[Provided records]

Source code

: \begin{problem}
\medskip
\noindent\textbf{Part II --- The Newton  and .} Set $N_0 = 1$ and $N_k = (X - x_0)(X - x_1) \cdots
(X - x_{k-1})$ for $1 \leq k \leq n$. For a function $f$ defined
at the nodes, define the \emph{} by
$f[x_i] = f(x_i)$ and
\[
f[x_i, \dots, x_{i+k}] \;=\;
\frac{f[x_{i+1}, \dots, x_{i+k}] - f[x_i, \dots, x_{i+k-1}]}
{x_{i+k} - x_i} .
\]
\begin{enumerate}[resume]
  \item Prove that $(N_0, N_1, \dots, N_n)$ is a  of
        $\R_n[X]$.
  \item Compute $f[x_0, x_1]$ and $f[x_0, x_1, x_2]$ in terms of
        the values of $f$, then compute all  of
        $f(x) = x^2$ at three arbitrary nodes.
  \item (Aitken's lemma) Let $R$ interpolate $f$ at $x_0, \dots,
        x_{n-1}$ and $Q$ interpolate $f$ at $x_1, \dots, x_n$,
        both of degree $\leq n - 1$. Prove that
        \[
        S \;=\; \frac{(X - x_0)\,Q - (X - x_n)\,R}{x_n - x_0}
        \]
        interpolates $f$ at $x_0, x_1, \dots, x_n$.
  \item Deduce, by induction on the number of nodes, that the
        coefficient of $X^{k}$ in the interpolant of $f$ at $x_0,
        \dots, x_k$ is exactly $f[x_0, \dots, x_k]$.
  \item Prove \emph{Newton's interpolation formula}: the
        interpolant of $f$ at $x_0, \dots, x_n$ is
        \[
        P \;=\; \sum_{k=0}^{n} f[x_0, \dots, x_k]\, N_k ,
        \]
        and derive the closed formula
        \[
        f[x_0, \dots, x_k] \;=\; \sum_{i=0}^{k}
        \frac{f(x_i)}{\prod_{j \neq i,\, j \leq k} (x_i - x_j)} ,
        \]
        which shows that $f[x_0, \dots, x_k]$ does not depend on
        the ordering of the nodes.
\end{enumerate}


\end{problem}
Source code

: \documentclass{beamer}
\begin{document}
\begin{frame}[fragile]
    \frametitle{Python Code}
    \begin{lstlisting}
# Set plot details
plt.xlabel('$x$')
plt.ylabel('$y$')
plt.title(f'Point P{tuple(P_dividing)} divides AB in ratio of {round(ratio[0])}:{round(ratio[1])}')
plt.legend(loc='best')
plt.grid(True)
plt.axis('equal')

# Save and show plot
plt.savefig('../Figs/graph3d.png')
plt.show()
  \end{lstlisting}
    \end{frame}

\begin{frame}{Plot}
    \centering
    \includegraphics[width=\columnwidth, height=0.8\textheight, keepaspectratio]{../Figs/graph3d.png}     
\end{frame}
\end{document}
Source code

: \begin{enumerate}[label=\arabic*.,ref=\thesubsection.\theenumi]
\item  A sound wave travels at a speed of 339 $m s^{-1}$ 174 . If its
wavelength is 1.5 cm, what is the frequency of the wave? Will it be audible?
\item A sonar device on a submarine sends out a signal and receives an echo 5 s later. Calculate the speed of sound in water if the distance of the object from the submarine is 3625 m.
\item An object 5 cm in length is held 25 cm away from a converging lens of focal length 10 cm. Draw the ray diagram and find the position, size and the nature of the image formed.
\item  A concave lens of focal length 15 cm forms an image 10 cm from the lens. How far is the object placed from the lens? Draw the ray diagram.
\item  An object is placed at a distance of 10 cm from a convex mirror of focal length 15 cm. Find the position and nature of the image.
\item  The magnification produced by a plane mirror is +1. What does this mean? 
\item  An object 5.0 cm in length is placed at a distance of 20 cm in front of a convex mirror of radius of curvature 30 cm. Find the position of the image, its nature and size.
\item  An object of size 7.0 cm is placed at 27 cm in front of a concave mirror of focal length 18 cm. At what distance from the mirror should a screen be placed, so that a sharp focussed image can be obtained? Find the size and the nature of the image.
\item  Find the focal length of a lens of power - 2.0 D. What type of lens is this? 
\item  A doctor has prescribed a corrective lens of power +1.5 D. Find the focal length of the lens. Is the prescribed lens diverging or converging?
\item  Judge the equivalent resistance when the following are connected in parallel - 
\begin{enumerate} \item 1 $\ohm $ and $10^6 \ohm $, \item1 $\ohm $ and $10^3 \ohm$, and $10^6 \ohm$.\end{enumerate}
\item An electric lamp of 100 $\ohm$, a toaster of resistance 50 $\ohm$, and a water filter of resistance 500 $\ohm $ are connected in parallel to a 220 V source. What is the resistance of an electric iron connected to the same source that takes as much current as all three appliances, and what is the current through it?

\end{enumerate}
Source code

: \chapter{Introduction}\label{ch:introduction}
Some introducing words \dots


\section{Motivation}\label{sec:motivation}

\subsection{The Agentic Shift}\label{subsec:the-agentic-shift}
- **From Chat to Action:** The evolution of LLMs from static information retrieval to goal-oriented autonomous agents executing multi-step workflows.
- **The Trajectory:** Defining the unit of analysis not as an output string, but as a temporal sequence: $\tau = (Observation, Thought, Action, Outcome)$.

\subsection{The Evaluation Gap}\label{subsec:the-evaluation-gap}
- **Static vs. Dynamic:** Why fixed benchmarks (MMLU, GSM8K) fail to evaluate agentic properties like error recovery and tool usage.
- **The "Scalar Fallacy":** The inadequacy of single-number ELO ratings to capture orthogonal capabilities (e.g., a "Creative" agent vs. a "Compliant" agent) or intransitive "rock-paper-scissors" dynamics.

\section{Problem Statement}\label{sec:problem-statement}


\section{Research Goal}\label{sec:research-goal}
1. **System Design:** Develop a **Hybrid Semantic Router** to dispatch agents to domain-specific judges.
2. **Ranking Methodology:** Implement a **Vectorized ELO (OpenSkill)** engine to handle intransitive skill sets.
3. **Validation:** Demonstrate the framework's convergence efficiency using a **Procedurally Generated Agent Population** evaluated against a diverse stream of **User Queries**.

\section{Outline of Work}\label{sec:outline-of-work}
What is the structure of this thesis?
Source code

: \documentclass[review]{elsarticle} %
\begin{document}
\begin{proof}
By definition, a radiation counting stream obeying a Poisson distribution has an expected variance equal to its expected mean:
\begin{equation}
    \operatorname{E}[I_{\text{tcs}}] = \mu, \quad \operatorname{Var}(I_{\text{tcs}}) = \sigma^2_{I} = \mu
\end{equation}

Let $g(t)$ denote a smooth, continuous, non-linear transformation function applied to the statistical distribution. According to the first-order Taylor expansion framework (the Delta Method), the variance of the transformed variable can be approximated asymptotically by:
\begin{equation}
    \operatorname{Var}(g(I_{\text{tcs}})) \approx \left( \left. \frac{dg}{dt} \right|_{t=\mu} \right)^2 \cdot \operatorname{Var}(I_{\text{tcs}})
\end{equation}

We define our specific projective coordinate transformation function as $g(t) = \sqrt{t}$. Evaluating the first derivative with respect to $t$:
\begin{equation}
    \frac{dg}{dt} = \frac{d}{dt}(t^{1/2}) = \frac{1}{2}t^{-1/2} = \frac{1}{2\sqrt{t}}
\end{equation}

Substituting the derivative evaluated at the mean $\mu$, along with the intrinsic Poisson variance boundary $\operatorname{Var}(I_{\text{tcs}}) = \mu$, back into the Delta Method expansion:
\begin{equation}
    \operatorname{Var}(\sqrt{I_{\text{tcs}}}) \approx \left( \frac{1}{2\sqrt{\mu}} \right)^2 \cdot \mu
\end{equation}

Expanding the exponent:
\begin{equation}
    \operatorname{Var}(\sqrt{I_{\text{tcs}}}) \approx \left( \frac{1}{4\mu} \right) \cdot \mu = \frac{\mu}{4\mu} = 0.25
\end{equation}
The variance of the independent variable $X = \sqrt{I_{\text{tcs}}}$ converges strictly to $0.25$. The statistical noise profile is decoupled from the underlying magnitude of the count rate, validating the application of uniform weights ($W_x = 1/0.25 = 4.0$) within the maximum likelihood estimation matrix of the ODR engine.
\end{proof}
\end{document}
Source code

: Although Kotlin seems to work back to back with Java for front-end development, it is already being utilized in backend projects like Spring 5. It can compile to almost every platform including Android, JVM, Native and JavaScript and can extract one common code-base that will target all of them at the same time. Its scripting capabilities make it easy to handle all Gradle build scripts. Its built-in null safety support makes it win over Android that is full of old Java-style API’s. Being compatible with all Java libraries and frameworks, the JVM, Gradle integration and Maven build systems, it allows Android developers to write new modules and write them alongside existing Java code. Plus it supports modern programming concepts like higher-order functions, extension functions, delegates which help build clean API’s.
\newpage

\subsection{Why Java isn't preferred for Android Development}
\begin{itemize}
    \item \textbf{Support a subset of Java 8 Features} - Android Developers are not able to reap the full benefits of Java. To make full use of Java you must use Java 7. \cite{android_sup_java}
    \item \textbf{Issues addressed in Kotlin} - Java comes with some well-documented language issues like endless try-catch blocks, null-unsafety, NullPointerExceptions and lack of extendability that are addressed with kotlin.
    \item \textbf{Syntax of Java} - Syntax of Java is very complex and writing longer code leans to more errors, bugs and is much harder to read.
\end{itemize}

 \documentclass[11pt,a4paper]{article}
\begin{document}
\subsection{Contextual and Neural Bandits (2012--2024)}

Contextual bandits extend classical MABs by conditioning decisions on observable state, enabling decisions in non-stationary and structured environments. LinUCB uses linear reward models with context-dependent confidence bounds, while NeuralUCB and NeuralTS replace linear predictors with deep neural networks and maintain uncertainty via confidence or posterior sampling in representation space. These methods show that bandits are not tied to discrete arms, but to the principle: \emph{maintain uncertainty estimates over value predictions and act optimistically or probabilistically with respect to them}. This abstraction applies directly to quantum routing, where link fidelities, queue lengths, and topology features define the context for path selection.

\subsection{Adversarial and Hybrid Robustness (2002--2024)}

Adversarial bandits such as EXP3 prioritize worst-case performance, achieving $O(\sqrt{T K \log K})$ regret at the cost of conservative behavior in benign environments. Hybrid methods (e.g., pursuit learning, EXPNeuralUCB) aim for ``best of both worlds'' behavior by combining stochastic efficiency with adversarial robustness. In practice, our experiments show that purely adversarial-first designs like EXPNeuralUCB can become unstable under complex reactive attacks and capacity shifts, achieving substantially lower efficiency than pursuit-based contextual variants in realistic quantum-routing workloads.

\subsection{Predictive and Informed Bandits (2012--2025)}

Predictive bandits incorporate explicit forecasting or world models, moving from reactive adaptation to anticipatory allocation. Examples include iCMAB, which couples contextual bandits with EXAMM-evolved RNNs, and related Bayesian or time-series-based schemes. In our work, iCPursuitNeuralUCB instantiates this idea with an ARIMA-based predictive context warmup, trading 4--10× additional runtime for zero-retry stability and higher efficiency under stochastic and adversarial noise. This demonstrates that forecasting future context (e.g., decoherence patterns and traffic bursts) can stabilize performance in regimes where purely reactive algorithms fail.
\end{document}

[/Provided records]

Every line of the listing that holds "concave" should be found and copied.

\item  A concave lens of focal length 15 cm forms an image 10 cm from the lens. How far is the object placed from the lens? Draw the ray diagram.
\item  An object of size 7.0 cm is placed at 27 cm in front of a concave mirror of focal length 18 cm. At what distance from the mirror should a screen be placed, so that a sharp focussed image can be obtained? Find the size and the nature of the image.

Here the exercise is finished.